LGBT Questions Removed From HHS Surveys

The Center for American Progress reports that the U.S. Department of Health and Human Services (HHS), has eliminated questions about lesbian, gay, bisexual, and transgender people from two critical surveys. This policy decision will make it impossible to assess whether key programs for seniors and people with disabilities are meeting the needs of LGBT Americans.

The surveys affected are the National Survey of Older Americans Act Participants and the annual Program Performance Report for Centers for Independent Living.

A War on Data

Engadget makes the case that the Trump administration is waging a "war on data." It says that, although removal and manipulation of existing data are a concern, the biggest threat to data is budgetary.

The administration seems focused on two avenues of attack: One, make data harder to find, and two, slash funding until collecting data becomes difficult for government agencies.

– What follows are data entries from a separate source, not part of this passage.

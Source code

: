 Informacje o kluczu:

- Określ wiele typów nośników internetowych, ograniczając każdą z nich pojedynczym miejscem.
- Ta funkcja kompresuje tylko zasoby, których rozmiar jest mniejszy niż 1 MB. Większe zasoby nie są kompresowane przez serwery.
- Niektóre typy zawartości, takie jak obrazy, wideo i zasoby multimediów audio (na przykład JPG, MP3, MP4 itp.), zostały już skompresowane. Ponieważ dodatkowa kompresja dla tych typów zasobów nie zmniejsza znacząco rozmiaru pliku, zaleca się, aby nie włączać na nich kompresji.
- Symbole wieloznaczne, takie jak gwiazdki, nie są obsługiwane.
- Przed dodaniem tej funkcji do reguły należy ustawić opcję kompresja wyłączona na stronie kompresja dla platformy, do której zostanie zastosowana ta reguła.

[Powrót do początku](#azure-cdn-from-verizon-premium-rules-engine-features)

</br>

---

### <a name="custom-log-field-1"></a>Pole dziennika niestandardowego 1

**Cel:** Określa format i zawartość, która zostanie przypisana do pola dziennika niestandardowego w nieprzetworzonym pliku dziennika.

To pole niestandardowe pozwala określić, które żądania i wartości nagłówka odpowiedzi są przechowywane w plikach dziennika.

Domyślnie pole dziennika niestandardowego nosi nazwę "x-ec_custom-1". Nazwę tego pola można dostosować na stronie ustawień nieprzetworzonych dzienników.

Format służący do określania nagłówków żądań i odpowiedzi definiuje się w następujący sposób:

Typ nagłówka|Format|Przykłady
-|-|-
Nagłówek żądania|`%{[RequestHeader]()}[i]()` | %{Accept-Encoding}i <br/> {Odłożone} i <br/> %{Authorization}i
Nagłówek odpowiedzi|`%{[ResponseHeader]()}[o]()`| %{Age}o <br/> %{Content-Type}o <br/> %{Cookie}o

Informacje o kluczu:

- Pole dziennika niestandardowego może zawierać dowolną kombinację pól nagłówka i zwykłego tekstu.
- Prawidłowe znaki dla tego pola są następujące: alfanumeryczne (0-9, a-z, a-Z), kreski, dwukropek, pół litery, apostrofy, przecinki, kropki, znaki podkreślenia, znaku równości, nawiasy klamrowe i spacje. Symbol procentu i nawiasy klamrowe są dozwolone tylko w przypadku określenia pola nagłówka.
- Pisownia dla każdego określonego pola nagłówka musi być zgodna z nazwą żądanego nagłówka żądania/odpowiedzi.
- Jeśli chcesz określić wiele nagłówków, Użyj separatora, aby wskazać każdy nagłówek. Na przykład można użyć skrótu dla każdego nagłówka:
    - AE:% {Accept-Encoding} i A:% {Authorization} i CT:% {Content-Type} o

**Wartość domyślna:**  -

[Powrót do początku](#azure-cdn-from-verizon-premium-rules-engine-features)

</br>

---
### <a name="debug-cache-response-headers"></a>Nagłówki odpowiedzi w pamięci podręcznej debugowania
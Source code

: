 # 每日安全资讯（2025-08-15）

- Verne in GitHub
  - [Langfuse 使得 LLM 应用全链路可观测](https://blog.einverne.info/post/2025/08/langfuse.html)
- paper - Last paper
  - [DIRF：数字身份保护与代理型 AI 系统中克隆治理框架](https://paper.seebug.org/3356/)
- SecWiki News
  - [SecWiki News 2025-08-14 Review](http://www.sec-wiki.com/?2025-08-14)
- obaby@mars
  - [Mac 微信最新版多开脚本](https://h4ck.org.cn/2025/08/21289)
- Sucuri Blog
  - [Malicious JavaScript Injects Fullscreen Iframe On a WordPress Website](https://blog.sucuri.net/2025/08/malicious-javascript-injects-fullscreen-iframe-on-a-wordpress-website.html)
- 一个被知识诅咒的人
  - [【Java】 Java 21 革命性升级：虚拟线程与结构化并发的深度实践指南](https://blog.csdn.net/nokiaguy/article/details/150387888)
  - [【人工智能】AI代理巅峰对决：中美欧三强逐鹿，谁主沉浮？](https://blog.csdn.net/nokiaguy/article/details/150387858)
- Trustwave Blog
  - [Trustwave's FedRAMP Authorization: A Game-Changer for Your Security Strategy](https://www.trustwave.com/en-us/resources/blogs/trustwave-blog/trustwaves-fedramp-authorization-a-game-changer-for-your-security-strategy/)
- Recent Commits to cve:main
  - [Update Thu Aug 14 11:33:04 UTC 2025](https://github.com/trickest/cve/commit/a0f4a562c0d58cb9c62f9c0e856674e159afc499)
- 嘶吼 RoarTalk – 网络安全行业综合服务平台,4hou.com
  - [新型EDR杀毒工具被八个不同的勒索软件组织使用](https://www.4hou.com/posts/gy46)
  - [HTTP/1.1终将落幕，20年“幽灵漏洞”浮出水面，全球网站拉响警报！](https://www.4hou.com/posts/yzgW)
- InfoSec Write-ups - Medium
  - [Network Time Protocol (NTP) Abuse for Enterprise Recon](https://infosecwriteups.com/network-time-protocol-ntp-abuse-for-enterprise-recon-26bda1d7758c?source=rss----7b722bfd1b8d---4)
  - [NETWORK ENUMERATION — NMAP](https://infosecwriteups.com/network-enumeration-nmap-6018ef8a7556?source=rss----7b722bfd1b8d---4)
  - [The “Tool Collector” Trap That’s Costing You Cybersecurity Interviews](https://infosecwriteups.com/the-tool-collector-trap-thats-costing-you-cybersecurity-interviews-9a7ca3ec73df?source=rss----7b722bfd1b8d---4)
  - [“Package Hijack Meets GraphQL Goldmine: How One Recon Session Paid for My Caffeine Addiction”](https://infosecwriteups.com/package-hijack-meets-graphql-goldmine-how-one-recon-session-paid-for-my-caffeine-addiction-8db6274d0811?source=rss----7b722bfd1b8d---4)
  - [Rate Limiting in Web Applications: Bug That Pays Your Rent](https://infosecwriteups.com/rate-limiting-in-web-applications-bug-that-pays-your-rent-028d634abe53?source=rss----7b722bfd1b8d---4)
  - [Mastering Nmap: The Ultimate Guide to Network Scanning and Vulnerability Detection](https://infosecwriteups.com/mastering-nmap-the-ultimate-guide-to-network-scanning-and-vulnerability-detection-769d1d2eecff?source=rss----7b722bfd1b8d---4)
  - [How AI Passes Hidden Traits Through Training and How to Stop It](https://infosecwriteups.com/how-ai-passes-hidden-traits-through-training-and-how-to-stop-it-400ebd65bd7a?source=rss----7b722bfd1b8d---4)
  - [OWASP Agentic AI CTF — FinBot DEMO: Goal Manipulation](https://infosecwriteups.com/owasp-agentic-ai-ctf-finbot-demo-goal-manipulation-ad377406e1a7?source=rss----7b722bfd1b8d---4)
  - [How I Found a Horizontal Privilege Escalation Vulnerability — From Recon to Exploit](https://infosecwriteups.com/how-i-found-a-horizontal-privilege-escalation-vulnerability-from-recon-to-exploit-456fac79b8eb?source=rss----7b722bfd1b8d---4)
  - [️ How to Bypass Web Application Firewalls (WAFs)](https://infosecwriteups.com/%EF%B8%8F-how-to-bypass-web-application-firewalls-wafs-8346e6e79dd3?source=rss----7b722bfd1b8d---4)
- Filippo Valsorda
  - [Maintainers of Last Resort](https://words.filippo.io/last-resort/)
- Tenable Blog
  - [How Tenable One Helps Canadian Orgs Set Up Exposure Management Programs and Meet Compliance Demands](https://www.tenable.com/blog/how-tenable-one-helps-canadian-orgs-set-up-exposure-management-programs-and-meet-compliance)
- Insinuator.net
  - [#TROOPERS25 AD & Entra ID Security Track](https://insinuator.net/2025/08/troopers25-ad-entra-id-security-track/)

Defunding agencies and programs that collect data doesn’t just mask potential problems within the government and harm our ability to make informed decisions — it provides useful political cover for even deeper budget cuts down the road.

The article gives several examples of how the administration is damaging access to the accurate information that citizens require to evaluate government programs and that elected officials require to govern wisely.

  • In mid-February the Trump administration scrubbed open.whitehouse.gov of datasets created under the Obama administration. Although a NARA-created archive of the data exists, there is no clear link to it on whitehouse.gov, there are discrepancies between the file sizes and metadata hosted by the NARA and those pulled by third parties before the data was archived, and developer tools and APIs are broken.

  • Some of the parts of whitehouse.gov that disappeared on inauguration day still contain nothing more than a promise that they’ll be updated. The White House failed to respond to repeated requests for a timeline on those updates.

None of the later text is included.